Tips for Getting Started
- Brain Dump: Take a few minutes to empty your mind onto paper. Write down all the things that are causing you stress, the things that you are avoiding, the things you would like to accomplish and all the areas that you would like to tidy up.
- To Do Lists: Using the information from your brain dump, create a couple of to do lists. These lists can help you keep track of things that are necessary for your well-being and general comfort so that you don’t forget anything important. It may be necessary to create a short term list and a long term list, or several smaller lists to avoid getting overwhelmed.
- Start Small: These lists may seem overwhelming at first, and that can lead to just giving up on decluttering your life, but implementing just one of these ideas (or one of your own) can help to improve your mental/emotional or physical well-being. Don’t try to do too much at once and burn yourself out.
- Make it a Positive Experience: Turn on Music, open your windows for fresh air, light a candle or use a diffuser
- Get Help: Help create developmentally appropriate chore lists for each member of your family and implement a plan for everyone to complete their tasks as a part of their regular routine. If you live alone, invite a friend over to hang out while you organize.
Physical Decluttering Tips
- Closets: Separating seasonal clothes and storing them in the off-season, can help to organize closet spaces to reduce everyday clutter. Thinning out your wardrobe can also help with this. Getting rid of clothes that no longer fit or just don’t get worn is a good way to help reduce clutter, and a great way to give back to your community as you can donate your gently used items to a charity of your choice.
- Papers and Junk Mail: Get rid of old documents that you no longer need, scan or file the ones that need to be kept. Switch to paperless when possible to decrease mail and dispose of junk mail immediately. Unsubscribe from unwanted services like old magazine and mail subscriptions, and all those random emails that just get deleted.
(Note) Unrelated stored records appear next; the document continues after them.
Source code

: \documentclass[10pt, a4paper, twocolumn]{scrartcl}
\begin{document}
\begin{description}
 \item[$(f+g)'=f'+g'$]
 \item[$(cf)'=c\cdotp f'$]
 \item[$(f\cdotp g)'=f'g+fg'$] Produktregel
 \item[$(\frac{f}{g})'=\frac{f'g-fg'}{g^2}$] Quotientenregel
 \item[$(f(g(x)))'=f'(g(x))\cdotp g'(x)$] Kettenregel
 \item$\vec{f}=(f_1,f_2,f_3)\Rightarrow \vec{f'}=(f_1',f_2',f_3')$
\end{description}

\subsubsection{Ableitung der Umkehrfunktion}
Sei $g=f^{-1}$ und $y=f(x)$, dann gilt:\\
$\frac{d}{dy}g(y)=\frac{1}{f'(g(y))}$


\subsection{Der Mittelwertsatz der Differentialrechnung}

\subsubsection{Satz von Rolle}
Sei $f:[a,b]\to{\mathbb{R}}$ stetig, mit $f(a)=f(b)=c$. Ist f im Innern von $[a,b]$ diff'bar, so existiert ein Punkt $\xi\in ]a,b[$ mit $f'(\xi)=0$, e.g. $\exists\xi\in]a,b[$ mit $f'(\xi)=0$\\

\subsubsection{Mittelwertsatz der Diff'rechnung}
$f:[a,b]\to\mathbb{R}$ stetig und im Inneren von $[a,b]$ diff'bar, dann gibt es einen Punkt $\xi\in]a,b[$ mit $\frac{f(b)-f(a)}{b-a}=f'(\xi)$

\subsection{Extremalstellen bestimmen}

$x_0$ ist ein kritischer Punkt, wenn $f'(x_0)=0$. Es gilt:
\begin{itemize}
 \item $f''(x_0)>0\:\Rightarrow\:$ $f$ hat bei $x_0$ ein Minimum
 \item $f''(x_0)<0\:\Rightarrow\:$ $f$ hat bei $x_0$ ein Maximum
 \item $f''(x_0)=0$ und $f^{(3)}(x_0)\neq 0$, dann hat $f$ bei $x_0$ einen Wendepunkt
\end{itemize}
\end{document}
- Unused or Broken Items: Reducing the amount of items in your home can make it easier to keep your home organized. Things like old toys, blankets, extra towels, outgrown/out of style shoes, furniture or other items that need to be repaired/replaced, or anything that has not been used recently or is just taking up space can be sold, donated or trashed.
- Limit buying new items: When you see an item that you would like to buy, wait two weeks and if you still need or want it at that time, then you purchase it. Ensure that any new item that you purchase has a purpose and a place in your home before you buy it.
Mental Decluttering Tips
- Journal: Writing your thoughts and feelings down can help to process events and feelings, which can help your mind feel more at peace and reduce the amount of things that you have to mentally store.
- Boundaries: Establishing healthy boundaries can be vital to protecting your mental and/or physical health. Make sure that the people around you understand your boundaries so that they can respect your needs and wants.
- Meditation: Meditation is a great way to de-stress and relax within your own mind, helping to calm racing thoughts.
- Habits: Spring is a great time to drop old habits that no longer serve you well, and pick up something new to help you focus on your priorities. An example of a new habit that takes very little time out of your day can be something as simple as positive affirmations; this can help improve your self-esteem and general well-being.
Using the arrival of Spring as a time to reset your mental and physical space and create routines to maintain those spaces can free up your time down the road for the things that you enjoy. Decluttering can relieve your stress and make you feel like you have more control over the things around you. Making your home a calm, relaxing place can help improve your overall mood and mental health. Marking things off of your to-do list can provide you with a sense of accomplishment and pride in your home and achievements. Most importantly, remember to be kind to yourself throughout the process and try to enjoy some time outside in the beautiful weather that is coming our way.